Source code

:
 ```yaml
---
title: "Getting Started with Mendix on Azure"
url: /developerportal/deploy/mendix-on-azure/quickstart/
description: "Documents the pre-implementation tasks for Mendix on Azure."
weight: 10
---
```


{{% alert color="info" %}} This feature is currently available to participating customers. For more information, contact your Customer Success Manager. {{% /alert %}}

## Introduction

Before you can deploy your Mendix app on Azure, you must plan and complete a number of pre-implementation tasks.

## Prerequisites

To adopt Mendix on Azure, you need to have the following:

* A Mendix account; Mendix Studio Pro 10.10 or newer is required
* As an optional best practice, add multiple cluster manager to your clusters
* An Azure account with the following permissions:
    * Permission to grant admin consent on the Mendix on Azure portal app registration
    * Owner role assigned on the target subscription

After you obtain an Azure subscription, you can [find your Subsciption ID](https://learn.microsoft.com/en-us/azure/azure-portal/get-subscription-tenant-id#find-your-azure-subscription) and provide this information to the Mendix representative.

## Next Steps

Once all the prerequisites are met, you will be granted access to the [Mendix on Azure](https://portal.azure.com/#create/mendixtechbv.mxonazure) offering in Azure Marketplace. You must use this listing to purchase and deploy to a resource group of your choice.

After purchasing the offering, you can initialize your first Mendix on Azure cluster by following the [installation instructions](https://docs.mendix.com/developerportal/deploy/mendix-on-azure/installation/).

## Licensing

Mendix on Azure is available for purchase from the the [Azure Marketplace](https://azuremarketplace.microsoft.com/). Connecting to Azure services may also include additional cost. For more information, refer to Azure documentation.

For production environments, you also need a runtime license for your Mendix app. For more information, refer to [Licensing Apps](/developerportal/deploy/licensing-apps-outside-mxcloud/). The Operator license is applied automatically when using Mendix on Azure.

» Exercise brief: Starting at the top of the listing above, repeat every line exactly until the line that contains "newer is required" has been repeated too.

» Exercise output:
Source code

:
 ```yaml
---
title: "Getting Started with Mendix on Azure"
url: /developerportal/deploy/mendix-on-azure/quickstart/
description: "Documents the pre-implementation tasks for Mendix on Azure."
weight: 10
---
```


{{% alert color="info" %}} This feature is currently available to participating customers. For more information, contact your Customer Success Manager. {{% /alert %}}

## Introduction

Before you can deploy your Mendix app on Azure, you must plan and complete a number of pre-implementation tasks.

## Prerequisites

To adopt Mendix on Azure, you need to have the following:

* A Mendix account; Mendix Studio Pro 10.10 or newer is required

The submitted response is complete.